In your copy, each record should read exactly as it does below, and no pictures should be present.

MATERIAL TO PROCESS Start Marker

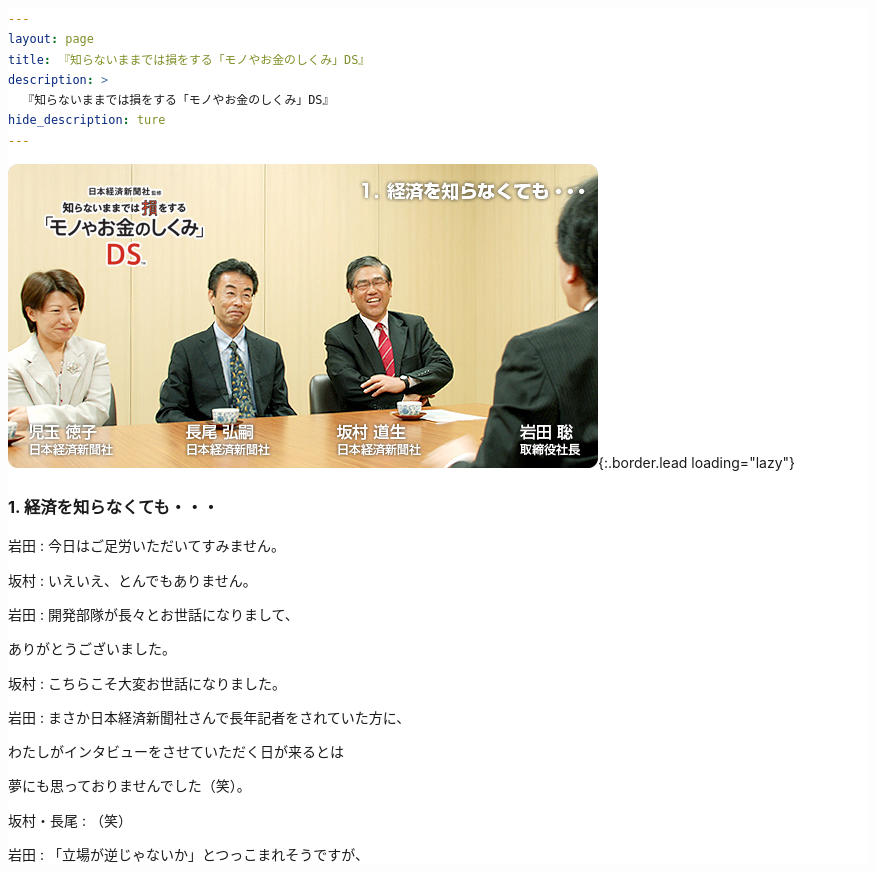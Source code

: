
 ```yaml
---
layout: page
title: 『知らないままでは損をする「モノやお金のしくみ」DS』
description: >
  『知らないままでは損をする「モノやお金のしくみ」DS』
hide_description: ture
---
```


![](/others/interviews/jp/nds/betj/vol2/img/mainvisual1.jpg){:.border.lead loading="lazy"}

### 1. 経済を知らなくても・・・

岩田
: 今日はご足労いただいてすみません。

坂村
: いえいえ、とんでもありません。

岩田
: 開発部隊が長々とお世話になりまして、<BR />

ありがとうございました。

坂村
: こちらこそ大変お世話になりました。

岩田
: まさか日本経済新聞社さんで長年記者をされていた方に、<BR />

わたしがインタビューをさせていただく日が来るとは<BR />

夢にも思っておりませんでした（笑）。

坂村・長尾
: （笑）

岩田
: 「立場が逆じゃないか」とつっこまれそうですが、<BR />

MATERIAL TO PROCESS End Marker

▶ [EXERCISE SOLUTION]
Source code

:
 ```yaml
---
layout: page
title: 『知らないままでは損をする「モノやお金のしくみ」DS』
description: >
  『知らないままでは損をする「モノやお金のしくみ」DS』
hide_description: ture
---
```


![](/others/interviews/jp/nds/betj/vol2/img/mainvisual1.jpg){:.border.lead loading="lazy"}

### 1. 経済を知らなくても・・・

岩田
: 今日はご足労いただいてすみません。

坂村
: いえいえ、とんでもありません。

岩田
: 開発部隊が長々とお世話になりまして、<BR />

ありがとうございました。

坂村
: こちらこそ大変お世話になりました。

岩田
: まさか日本経済新聞社さんで長年記者をされていた方に、<BR />

わたしがインタビューをさせていただく日が来るとは<BR />

夢にも思っておりませんでした（笑）。

坂村・長尾
: （笑）

岩田
: 「立場が逆じゃないか」とつっこまれそうですが、<BR />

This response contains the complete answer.